Abstract

Dynamic characteristics of a turbine-set, regarded as a system: shafting-stator-foundation, have been analyzed for stimulated, transient and free vibrations.

1.  The increase of unit outputs of modern steam turbines has necessitated increasing of the turbine-set reliability, simuitaneously with the increased complicacy of their design. The shafting of a multi-case turbine forms, together with the bearings and the foundation, a highly complex dynamic system subject to various disturbances

1. Vibrations of a turbine set are caused by disturbing forces, the most important having been those resulting from imbalance of various origin i.e. from inaccurate balancing and assembling, thermal distortions and unequal settling of the foundation, mechanical and thermal rotor instability, unequal rotor rigidity etc.
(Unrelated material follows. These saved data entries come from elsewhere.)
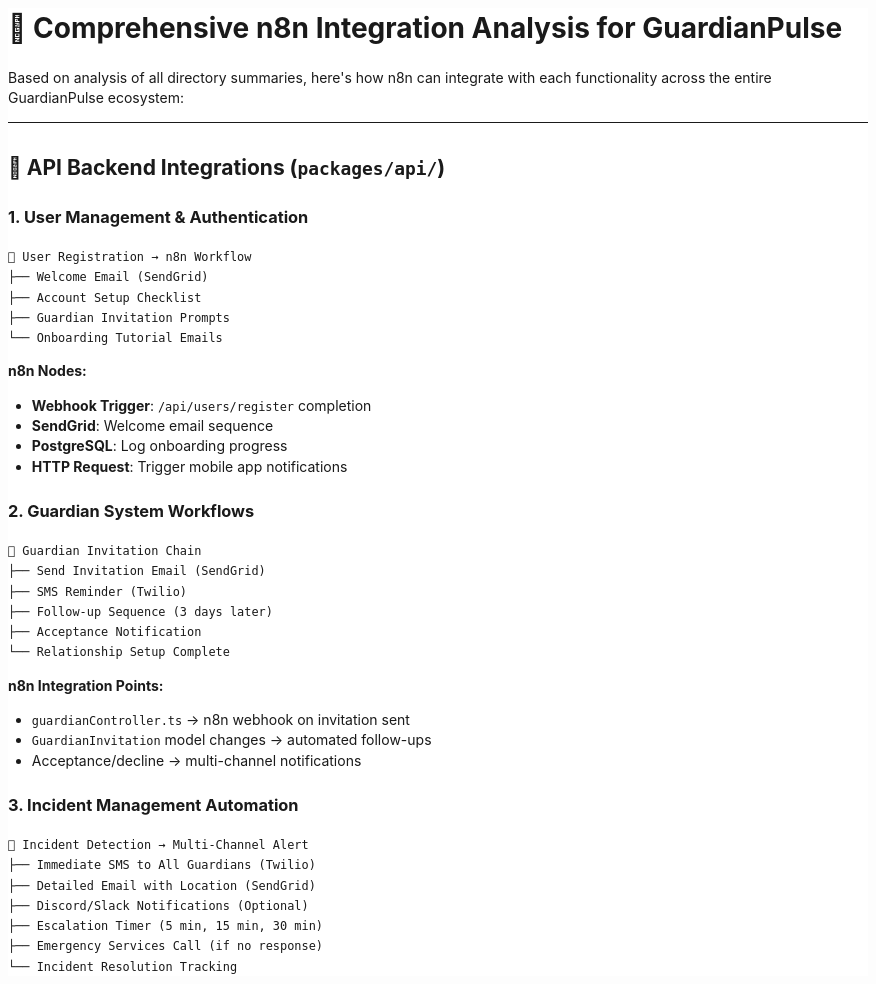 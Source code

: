 # 🔄 **Comprehensive n8n Integration Analysis for GuardianPulse**

Based on analysis of all directory summaries, here's how n8n can integrate with each functionality across the entire GuardianPulse ecosystem:

---

## 🎯 **API Backend Integrations (`packages/api/`)**

### **1. User Management & Authentication**

```
🔐 User Registration → n8n Workflow
├── Welcome Email (SendGrid)
├── Account Setup Checklist
├── Guardian Invitation Prompts
└── Onboarding Tutorial Emails
```

**n8n Nodes:**

- **Webhook Trigger**: `/api/users/register` completion
- **SendGrid**: Welcome email sequence
- **PostgreSQL**: Log onboarding progress
- **HTTP Request**: Trigger mobile app notifications

### **2. Guardian System Workflows**

```
👥 Guardian Invitation Chain
├── Send Invitation Email (SendGrid)
├── SMS Reminder (Twilio)
├── Follow-up Sequence (3 days later)
├── Acceptance Notification
└── Relationship Setup Complete
```

**n8n Integration Points:**

- `guardianController.ts` → n8n webhook on invitation sent
- `GuardianInvitation` model changes → automated follow-ups
- Acceptance/decline → multi-channel notifications

### **3. Incident Management Automation**

```
🚨 Incident Detection → Multi-Channel Alert
├── Immediate SMS to All Guardians (Twilio)
├── Detailed Email with Location (SendGrid)
├── Discord/Slack Notifications (Optional)
├── Escalation Timer (5 min, 15 min, 30 min)
├── Emergency Services Call (if no response)
└── Incident Resolution Tracking
```
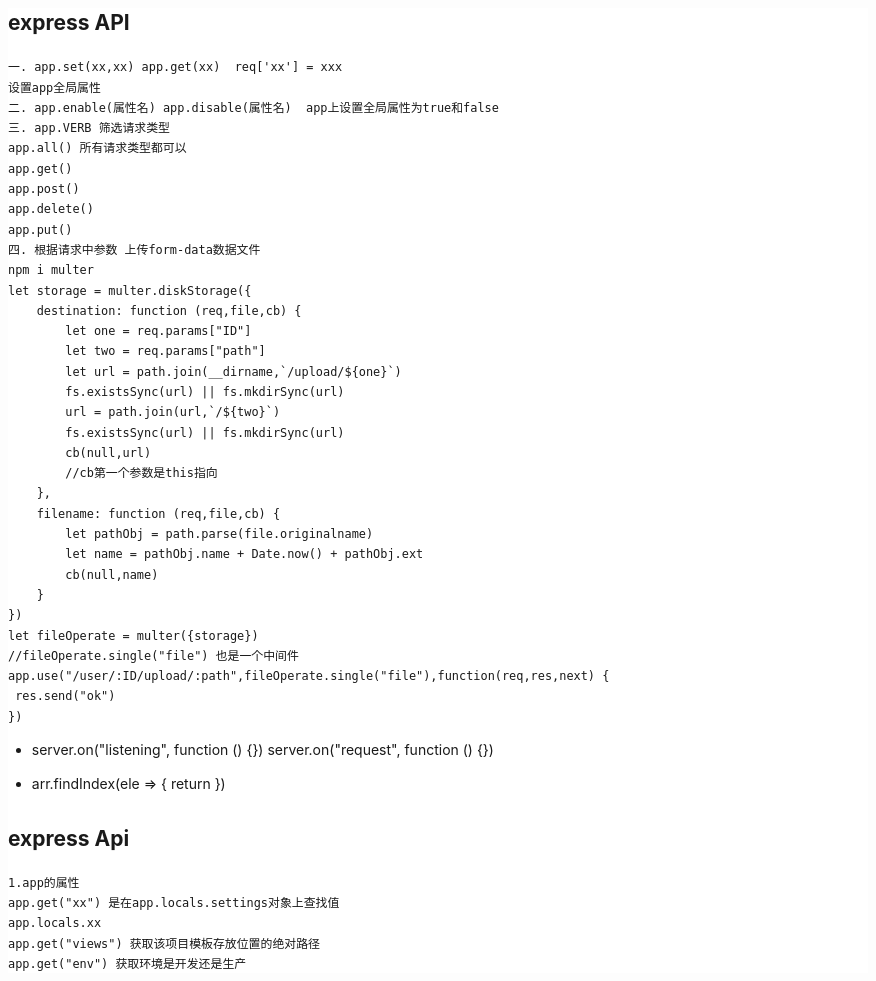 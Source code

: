## express API

```
一. app.set(xx,xx) app.get(xx)  req['xx'] = xxx
设置app全局属性
二. app.enable(属性名) app.disable(属性名)  app上设置全局属性为true和false
三. app.VERB 筛选请求类型
app.all() 所有请求类型都可以
app.get()
app.post()
app.delete()
app.put()
四. 根据请求中参数 上传form-data数据文件
npm i multer
let storage = multer.diskStorage({
	destination: function (req,file,cb) {
		let one = req.params["ID"]
		let two = req.params["path"]
		let url = path.join(__dirname,`/upload/${one}`)
		fs.existsSync(url) || fs.mkdirSync(url)
		url = path.join(url,`/${two}`)
		fs.existsSync(url) || fs.mkdirSync(url)
		cb(null,url)
		//cb第一个参数是this指向
	},
	filename: function (req,file,cb) {
		let pathObj = path.parse(file.originalname)
		let name = pathObj.name + Date.now() + pathObj.ext
		cb(null,name)
	}
})
let fileOperate = multer({storage})
//fileOperate.single("file") 也是一个中间件
app.use("/user/:ID/upload/:path",fileOperate.single("file"),function(req,res,next) {
 res.send("ok")
})
```

+ server.on("listening", function () {})   server.on("request", function () {})

+ arr.findIndex(ele => { return })

## express Api

```
1.app的属性
app.get("xx") 是在app.locals.settings对象上查找值
app.locals.xx
app.get("views") 获取该项目模板存放位置的绝对路径
app.get("env") 获取环境是开发还是生产

```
1. The effects as specified above cause stationary stimulated vibrations. It shouid be pointed out that transient vibrations can occur, namely, flexural vibrations due to sudden imbalance (e.g. due to rotor blade breaking), and torsional vibrations due to short-circuit in the electric generator.

1. Flexible shafts of modern large turbine-sets operating at high pressure are likely to develop self-excited vibrations due to non-conservative forces of interaction of journals and oil film in bearings as well as due to non-conservative aerodynamic forces in the flow part of a turbine.

1. A method has been proposed that allows solving the mentioned problems of turbine-set dynamics; the method has been based on obtained general canonical equations of turbine-set vibrations.

1. Non-conservative circulating forces occurring in the oil film of bearings, in rotor blade rims, in stage seals above the shrouding and in labyrinth seals (of stators and outer seals) have been taken into account in the stability analysis; the mutual dependence of these forces has been presented. 

1. The influence of circulating forces can be changed in a wide range using appropriate designs of seals and other components of the flow part.

1.  Thę treshold output can be varied in a sufficiently wide range by means of constructional factors such as the selection of the seals above shroudings, clearance ratios in these seals, bearing type rotor rigidity and other.